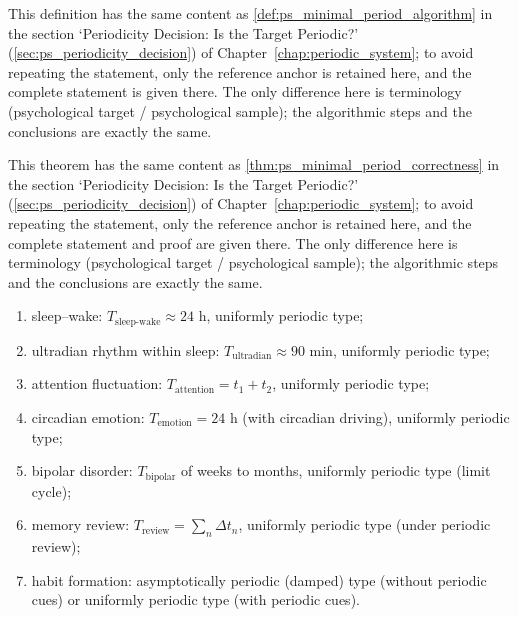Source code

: \begin{definition}\label{def:psych_minimal_period_algorithm}
This definition has the same content as \cref{def:ps_minimal_period_algorithm} in the section `Periodicity Decision: Is the Target Periodic?' (\cref{sec:ps_periodicity_decision}) of Chapter~\ref{chap:periodic_system}; to avoid repeating the statement, only the reference anchor is retained here, and the complete statement is given there. The only difference here is terminology (psychological target / psychological sample); the algorithmic steps and the conclusions are exactly the same.
\end{definition}

\begin{theorem}\label{thm:psych_minimal_period_correctness}
This theorem has the same content as \cref{thm:ps_minimal_period_correctness} in the section `Periodicity Decision: Is the Target Periodic?' (\cref{sec:ps_periodicity_decision}) of Chapter~\ref{chap:periodic_system}; to avoid repeating the statement, only the reference anchor is retained here, and the complete statement and proof are given there. The only difference here is terminology (psychological target / psychological sample); the algorithmic steps and the conclusions are exactly the same.
\end{theorem}

\begin{example}\label{ex:psych_periodic_examples}
\leavevmode\par
\begin{enumerate}[label=(\roman*)]
    \item sleep--wake: $T_{\text{sleep-wake}}\approx 24$ h, uniformly periodic type;
    \item ultradian rhythm within sleep: $T_{\text{ultradian}}\approx 90$ min, uniformly periodic type;
    \item attention fluctuation: $T_{\text{attention}}=t_1+t_2$, uniformly periodic type;
    \item circadian emotion: $T_{\text{emotion}}=24$ h (with circadian driving), uniformly periodic type;
    \item bipolar disorder: $T_{\text{bipolar}}$ of weeks to months, uniformly periodic type (limit cycle);
    \item memory review: $T_{\text{review}}=\sum_n \Delta t_n$, uniformly periodic type (under periodic review);
    \item habit formation: asymptotically periodic (damped) type (without periodic cues) or uniformly periodic type (with periodic cues).
\end{enumerate}
\end{example}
==*==
• WHAT TO DO: Reprint each of the records exactly and skip the images.

• ANSWER FOR THE TASK:
Source code

: \begin{definition}\label{def:psych_minimal_period_algorithm}
This definition has the same content as \cref{def:ps_minimal_period_algorithm} in the section `Periodicity Decision: Is the Target Periodic?' (\cref{sec:ps_periodicity_decision}) of Chapter~\ref{chap:periodic_system}; to avoid repeating the statement, only the reference anchor is retained here, and the complete statement is given there. The only difference here is terminology (psychological target / psychological sample); the algorithmic steps and the conclusions are exactly the same.
\end{definition}

\begin{theorem}\label{thm:psych_minimal_period_correctness}
This theorem has the same content as \cref{thm:ps_minimal_period_correctness} in the section `Periodicity Decision: Is the Target Periodic?' (\cref{sec:ps_periodicity_decision}) of Chapter~\ref{chap:periodic_system}; to avoid repeating the statement, only the reference anchor is retained here, and the complete statement and proof are given there. The only difference here is terminology (psychological target / psychological sample); the algorithmic steps and the conclusions are exactly the same.
\end{theorem}

\begin{example}\label{ex:psych_periodic_examples}
\leavevmode\par
\begin{enumerate}[label=(\roman*)]
    \item sleep--wake: $T_{\text{sleep-wake}}\approx 24$ h, uniformly periodic type;
    \item ultradian rhythm within sleep: $T_{\text{ultradian}}\approx 90$ min, uniformly periodic type;
    \item attention fluctuation: $T_{\text{attention}}=t_1+t_2$, uniformly periodic type;
    \item circadian emotion: $T_{\text{emotion}}=24$ h (with circadian driving), uniformly periodic type;
    \item bipolar disorder: $T_{\text{bipolar}}$ of weeks to months, uniformly periodic type (limit cycle);
    \item memory review: $T_{\text{review}}=\sum_n \Delta t_n$, uniformly periodic type (under periodic review);
    \item habit formation: asymptotically periodic (damped) type (without periodic cues) or uniformly periodic type (with periodic cues).
\end{enumerate}
\end{example}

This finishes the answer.